Today is the last day of school for my children. A day that
always fills me with nostalgia and relief. A day when I realise just how
quickly time is speeding by. A day that makes me wonder where the school year
has gone.
A day that makes me think about all those nights we worried about
whether our children were applying themselves as much as they could. About whether
we had instilled the right values in them so they would be able to apply themselves
at school. About whether they were in the right schools. And then just like
that the school year is over. Done. Summer has begun in full for them.
Then the worry of how we will occupy their long ten weeks of
holiday so that they can have fun but not spend the whole vacation in front of
a television or on their computers begins.
Wondering where they can best explore who they are and who they are becoming
and how we can help them manifest it.
Thinking about the lack of freedom they have now compared to
the days when the summer holidays meant long days of freedom for me when I was
a child. When I left the house in the morning and sometimes didn’t return until
night fall. And my parents had no idea where I was, who I was with or what I
was doing. And they didn’t worry either. They just wanted me outside. Out of
their hair. And so did I want to be out of theirs. Free to explore and be
whomever I wanted to be. No restrictions. And I loved it. Craved it.
I remember lying in the grass and looking up at the passing
clouds thinking about life. Contemplating my place in it. Sometimes bored
beyond tears about the long dragging days. Other times happy that I could lie
in the grass. With no one bothering me. Where I could look at the clouds and
make up shapes in them. Where my brain wasn’t working overtime. Where I could
get up late and not be rushed to get to any camps or summer activities. My
summer activity was purely to be a child and have fun.
But when I think about my children’s lives and the
expectations that are on them to be the best, I cringe. I think with sadness about
how times have changed now. I think regretfully that there is no way my
children can roam as freely. How now we have to know where they are, who they
are with and know what they are doing. How now we plot out their
summers to put them in the right summer camps. Afraid that if we don’t they
will fall behind their peers. Or get into trouble because they are bored. Or
they will end up with Attention Deficit because they spend too much time in
front of the TV or on their computers.
How did we let our society change so much from a time when
summer holiday meant freedom, roaming, exploring on our own to being policed
and restricted? In less than my lifetime. How did we let this happen?
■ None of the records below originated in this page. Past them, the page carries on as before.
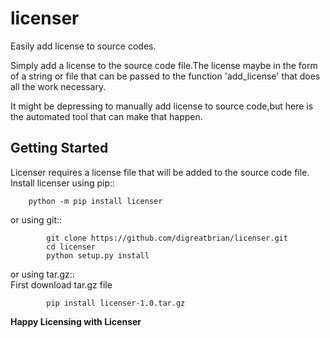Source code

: # licenser
Easily add license to source codes.

Simply add a license to the source code file.The license maybe in the form of a string or file that can be passed to the function 'add_license' that does all the work necessary.

It might be depressing to manually add license to source code,but here is the automated tool that can make that happen.

## Getting Started

Licenser requires a license file that will be added to the source code file.
Install licenser using pip::
          
        python -m pip install licenser

or using git::
```
        git clone https://github.com/digreatbrian/licenser.git
        cd licenser
        python setup.py install
```

or using tar.gz::<br>
First download tar.gz file
```
        pip install licenser-1.0.tar.gz
```
<b>Happy Licensing with Licenser</b>
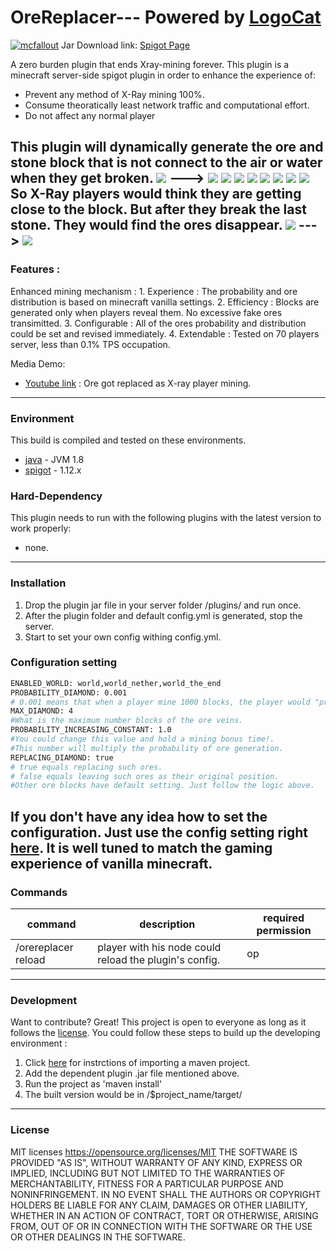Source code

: # OreReplacer--- Powered by [LogoCat](https://mcuuid.net/?q=logocat) 
[![mcfallout](https://i.imgur.com/o6S7V07.png)](https://mcfallout.net)
Jar Download link: [Spigot Page](https://www.spigotmc.org/resources/orereplacer.22158/)

A zero burden plugin that ends Xray-mining forever. This plugin is a minecraft server-side spigot plugin in order to enhance the experience of:
  - Prevent any method of X-Ray mining 100%.
  - Consume theoratically least network traffic and computational effort.
  - Do not affect any normal player
 
This plugin will dynamically generate the ore and stone block that is not connect to the air or water when they get broken. ![](https://www.csie.ntu.edu.tw/~b98902055/items/1-0.png) ---> ![](https://www.csie.ntu.edu.tw/~b98902055/items/16-0.png) ![](https://www.csie.ntu.edu.tw/~b98902055/items/15-0.png) ![](https://www.csie.ntu.edu.tw/~b98902055/items/14-0.png) ![](https://www.csie.ntu.edu.tw/~b98902055/items/56-0.png)  ![](https://www.csie.ntu.edu.tw/~b98902055/items/129-0.png)  ![](https://www.csie.ntu.edu.tw/~b98902055/items/73-0.png)  ![](https://www.csie.ntu.edu.tw/~b98902055/items/21-0.png)  ![](https://www.csie.ntu.edu.tw/~b98902055/items/153-0.png) 
So X-Ray players would think they are getting close to the block. But after they break the last stone. They would find the ores disappear.  ![](https://www.csie.ntu.edu.tw/~b98902055/items/56-0.png)  ---> ![](https://www.csie.ntu.edu.tw/~b98902055/items/1-0.png) 
---------

  ### Features : 
  Enhanced mining mechanism : 
    1. Experience : The probability and ore distribution is based on minecraft vanilla settings.
    2. Efficiency : Blocks are generated only when players reveal them. No excessive fake ores transimitted. 
    3. Configurable : All of the ores probability and distribution could be set and revised immediately.
    4. Extendable : Tested on 70 players server, less than 0.1% TPS occupation.

Media Demo:
  - [Youtube link](https://www.youtube.com/watch?v=9WqhJXAGvYQ) : Ore got replaced as X-ray player mining.

----
### Environment 
This build is compiled and tested on these environments.
* [java] - JVM 1.8
* [spigot] - 1.12.x

### Hard-Dependency
This plugin needs to run with the following plugins with the latest version to work properly:
* none.
----
### Installation
1. Drop the plugin jar file in your server folder /plugins/ and run once.
2. After the plugin folder and default config.yml is generated, stop the server.
3. Start to set your own config withing config.yml.

### Configuration setting
```sh
ENABLED_WORLD: world,world_nether,world_the_end
PROBABILITY_DIAMOND: 0.001
# 0.001 means that when a player mine 1000 blocks, the player would "probably" get 1 diamond. (Expected value.)
MAX_DIAMOND: 4
#What is the maximum number blocks of the ore veins.
PROBABILITY_INCREASING_CONSTANT: 1.0
#You could change this value and hold a mining bonus time!.
#This number will multiply the probability of ore generation.
REPLACING_DIAMOND: true
# true equals replacing such ores.
# false equals leaving such ores as their original position.
#Other ore blocks have default setting. Just follow the logic above.
```
If you don't have any idea how to set the configuration.
Just use the config setting right [here](https://pastebin.com/5xqJGhXn). It is well tuned to match the gaming experience of vanilla minecraft. 
----
### Commands
| command |description| required permission |
| ------ | ------ |---|
| /orereplacer reload | player with his node could reload the plugin's config. | op |

----
### Development

Want to contribute? Great!
This project is open to everyone as long as it follows the [license]. You could follow these steps to build up the developing environment : 
1. Click [here](https://stackoverflow.com/questions/2061094/importing-maven-project-into-eclipse) for instrctions of importing a maven project.
2. Add the dependent plugin .jar file mentioned above. 
3. Run the project as 'maven install'
4. The built version would be in /$project_name/target/


----
### License

MIT licenses https://opensource.org/licenses/MIT
THE SOFTWARE IS PROVIDED "AS IS", WITHOUT WARRANTY OF ANY KIND, EXPRESS OR IMPLIED, INCLUDING BUT NOT LIMITED TO THE WARRANTIES OF MERCHANTABILITY, FITNESS FOR A PARTICULAR PURPOSE AND NONINFRINGEMENT. IN NO EVENT SHALL THE AUTHORS OR COPYRIGHT HOLDERS BE LIABLE FOR ANY CLAIM, DAMAGES OR OTHER LIABILITY, WHETHER IN AN ACTION OF CONTRACT, TORT OR OTHERWISE, ARISING FROM, OUT OF OR IN CONNECTION WITH THE SOFTWARE OR THE USE OR OTHER DEALINGS IN THE SOFTWARE.

[//]: # (These are reference links used in the body of this note and get stripped out when the markdown processor does its job. There is no need to format nicely because it shouldn't be seen. Thanks SO - http://stackoverflow.com/questions/4823468/store-comments-in-markdown-syntax)

   [item]: <https://www.csie.ntu.edu.tw/~b98902055/items/>

   [vault]: <https://www.spigotmc.org/resources/vault.41918/>
   [multiverse-core]: <https://www.spigotmc.org/resources/multiverse-core.390/>
   [faction]: <https://www.spigotmc.org/resources/factions.1900/>
   [griefprevention]: <https://www.spigotmc.org/resources/griefprevention.1884/>
   [worldedit]: <https://dev.bukkit.org/projects/worldedit/files/2460562>
   [placeholderapi]: <https://www.spigotmc.org/resources/placeholderapi.6245/>
   [titlemanager]: <https://www.spigotmc.org/resources/titlemanager.1049/>
   [spigot]: <https://spigotmc.org>
   [java]: <https://java.com/zh_TW/>
   [license]: <https://opensource.org/licenses/MIT>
So school ends today and summer camps begin next week. From
one structured environment to another our children go. When do we allow them
the time to just be? To figure out who they are and what they want to be. When
do we let their minds roam so they can explore all they want to be without structure?
When do we let them make their own decisions so they know how when they mature?
When do we let them lie in the grass and contemplate their lives?
I worry sometimes about whether my children will be able to
live their lives as adults making their own decisions if I keep them so structured. So restricted.
When will we learn to just let them go? Let them be so they can roam free? And become responsible by falling sometimes. By
making mistakes. By making their own decisions without us interfering. I hope
my children get some time over their holidays to be free. I really do even if
it’s for a short time. To lie in the grass and look at the clouds and not their
watches. To make their own time and not someone else’s.
Remembering just like this school year flew by so are their
days as children, tweens, teens , young adults and soon they will be us and we will be gone.
Hoping they learn to be adults along the way.